Das Wechselkurssystem legt fest, nach welchen Regeln sich der Wechselkurs als das Austauschverhältnis zwischen zwei Währungen bildet. Dabei sind zwei extreme Ausprägungen von besonderer Bedeutung. In einem System absolut fester Wechselkurse wird der festgelegte Kurs der Währung verbindlich an einen Gegenwert gebunden, der durch zwingende Interventionen der Zentralbank garantiert wird.
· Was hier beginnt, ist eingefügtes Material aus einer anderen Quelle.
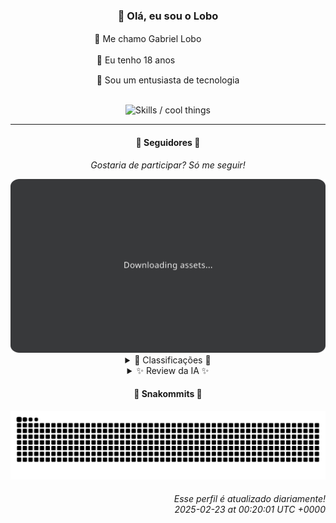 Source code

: <div align="center">
  <h3>👋 Olá, eu sou o Lobo</h3>
  
  <p>🐺 Me chamo Gabriel Loboㅤㅤㅤㅤㅤ</p>
  <p>🧔 Eu tenho 18 anosㅤㅤㅤㅤㅤㅤㅤㅤ</p>
  <p>🧠 Sou um entusiasta de tecnologia</p>

  <br/>

  <img width="600" alt="Skills / cool things" src="https://skills-icons.vercel.app/api/icons?i=python,md,html,css,js,github,git,vscode,linux,node,ts,sass,react,vite,vercel,lottie,ionic,capacitor,zustand,framer,firebase,arduino,godot,tailwind,shadcnui,lucide,zorinos,pnpm,reactnative&perline=14" />
</div>

<hr />

<div align="center">
    <h4>👤 Seguidores 👤</h4>
    <p><i>Gostaria de participar? Só me seguir!</i></p>
    <img width="600" src=".github/assets/cards/top3.svg" alt="Top 3 followers contributors (monthly)" />
    <details>
    <summary>🏅 Classificações 🏅</summary>
    <br/>
    <table>
        <thead>
            <tr align="center">
                <th>Posição</th>
                <th>Seguidor</th>
                <th>Contribuições</th>
            </tr>
        </thead>
        <tbody>
            <tr align="center">
                <td>1°</td>
                <td><a href="https://github.com/danko-nobre">Danilo Nobre</a></td>
                <td>226 ctr.</td>
            </tr>
            <tr align="center">
                <td>2°</td>
                <td><a href="https://github.com/RafaZeero">Rafael Lima de Morais</a></td>
                <td>183 ctr.</td>
            </tr>
            <tr align="center">
                <td>3°</td>
                <td><a href="https://github.com/luannzin">Luan Fabri</a></td>
                <td>153 ctr.</td>
            </tr>
            <tr align="center">
                <td>4°</td>
                <td><a href="https://github.com/gustavosett">Gustavo Carvalho</a></td>
                <td>142 ctr.</td>
            </tr>
            <tr align="center">
                <td>5°</td>
                <td><a href="https://github.com/EvertonMJunior">Everton Marcelino Jr.</a></td>
                <td>141 ctr.</td>
            </tr>
            <tr align="center">
                <td>6°</td>
                <td><a href="https://github.com/neopromic">NeO - Wesley Souza</a></td>
                <td>133 ctr.</td>
            </tr>
            <tr align="center">
                <td>7°</td>
                <td><a href="https://github.com/LucasATS">Lucas Almeida Tiburtino da Silva</a></td>
                <td>109 ctr.</td>
            </tr>
            <tr align="center">
                <td>8°</td>
                <td><a href="https://github.com/lucasadsr">Lucas Ribeiro</a></td>
                <td>94 ctr.</td>
            </tr>
            <tr align="center">
                <td>9°</td>
                <td><a href="https://github.com/wTechnoo">Cézar</a></td>
                <td>93 ctr.</td>
            </tr>
            <tr align="center">
                <td>10°</td>
                <td><a href="https://github.com/GhostOfAngstrom">Ghost of Ångström♱₿</a></td>
                <td>79 ctr.</td>
            </tr>
        </tbody>
    </table>
    </details>
    <details>
    <summary>✨ Review da IA ✨</summary>
    <br/>
    <div align="justify"><p><b>Danilo Nobre</b>, com 226 contribuições, liderando o ranking! Parabéns... por gastar tanto tempo no GitHub. Sério, você tem um repositório chamado "danko-nobre/danko-nobre". Quanta originalidade! E "Space-Wizard-Studios/sw-game-dice-rolling"? Espero que ao menos os dados rolem a seu favor, porque a criatividade definitivamente não está.</p>
<p><b>Rafael Lima de Morais</b>, 183 contribuições, quase lá! Mas "Ragna-clicker"? Sério? Isso soa como algo que você faria em um fim de semana entediante, não algo para colocar no seu currículo. E clonar o kickstart.nvim? Que tal começar algo do zero, em vez de viver de migalhas alheias?</p>
<p><b>Luan Fabri</b>, 153 contribuições. "Eu tenho um cérebro", diz a bio. Que bom, porque as contribuições não estão gritando genialidade. Contribuindo para stackblitz/webcontainer-core, hein? Espero que esteja ganhando para isso, porque trabalhar de graça para os outros é só caridade com o bolso dos outros.</p>
<p><b>Gustavo Carvalho</b>, com 142 contribuições, chegamos ao "OpenTelemetry" do ranking. Contribuindo para projetos grandes, que legal! Aposto que ninguém nunca vai notar seu nome nos commits. Mas ei, pelo menos você pode dizer que fez algo, mesmo que ninguém saiba o que foi.</p>
<p><b>Everton Marcelino Jr.</b>, 141 contribuições. "Apaixonado por tecnologia", diz ele. Tipo, apaixonado por TypeORM e Flutter? Que romance! Espero que essa paixão te pague as contas, porque originalidade não parece ser o forte. E esse repositório com seu nome? Tão vazio quanto minhas esperanças.</p>
<p><b>NeO - Wesley Souza</b>, 133 contribuições. "Hello outsider!", que simpático. Mas sério, "old-flary"? Parece nome de remédio para verme. E arrays-study-js? Espero que esteja estudando *muito*, porque o mundo não precisa de mais um tutorial de JavaScript mal feito.</p>
<p><b>Lucas Almeida Tiburtino da Silva</b>, 109 contribuições. "Fã de IA", hein? Espero que a IA te ajude a criar projetos mais interessantes que "SonhoRealStore", porque, sinceramente, parece mais um pesadelo. E "next-simple-example"? Que tal um "next-complex-example" para variar?</p>
<p><b>Lucas Ribeiro</b>, 94 contribuições. Quase chegando aos dois dígitos! "AMA-server"? Espero que as perguntas sejam melhores que o código, porque, pelo nome, já imagino a qualidade. E o portfólio? Aposto que está cheio de "projetos feitos ao longo dos meus estudos". Que inspirador.</p>
<p><b>Cézar</b>, com 93 contribuições, quase lá! Mas sério, o repositório "wTechnoo/wTechnoo" não tem descrição? Que mistério! Aposto que é tão emocionante quanto assistir tinta secar. Mas ei, pelo menos você contribuiu com alguma coisa, mesmo que ninguém saiba o quê.</p>
<p><b>Ghost of Ångström</b>, 79 contribuições. Um "fantasma" contribuindo? Que ironia! Clonou um site e colocou no ar? Gênio! Da próxima vez, que tal criar algo original em vez de viver de fantasmas alheios?</p>
<p><b>Felipe Gueller</b>, com 78 contribuições, fechando o ranking com chave de ouro. "Componentes HTML diversos"? Que original! E um repositório para aprender HTML e CSS? Espero que esteja aprendendo rápido, porque o mundo não precisa de mais um site mal feito. Mas ei, pelo menos você tentou, né?</p>
</div>
    </details>
</div>

<div align="center">
  <h4>🐍 Snakommits 🐍</h4>
    <picture>
      <source media="(prefers-color-scheme: dark)" srcset="https://raw.githubusercontent.com/Lobooooooo14/Lobooooooo14/snake-output/snake-dark.svg">
      <source media="(prefers-color-scheme: light)" srcset="https://raw.githubusercontent.com/Lobooooooo14/Lobooooooo14/snake-output/snake-light.svg">
      <img alt="github contribution grid snake animation" src="https://raw.githubusercontent.com/Lobooooooo14/Lobooooooo14/snake-output/snake-light.svg">
    </picture>
</div>

<h6 align="right">
  Esse perfil é atualizado diariamente!<br/> <i>2025-02-23 at 00:20:01 UTC +0000</i>
<h6>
Es entsteht somit ein fixierter Wechselkurs, auf den bei Schwankungen durch Maßnahmen der Zentralbank oder der Regierung, wie Devisenmarktinterventionen oder einer abgestimmten Zinspolitik, eingewirkt werden kann. Dahingegen bestimmt sich in einem System flexibler Wechselkurse der Kurs ohne wirtschaftspolitisch motivierte Devisenmarktinterventionen durch Devisenangebot und Devisennachfrage am Markt (sog. „free floating“).[4]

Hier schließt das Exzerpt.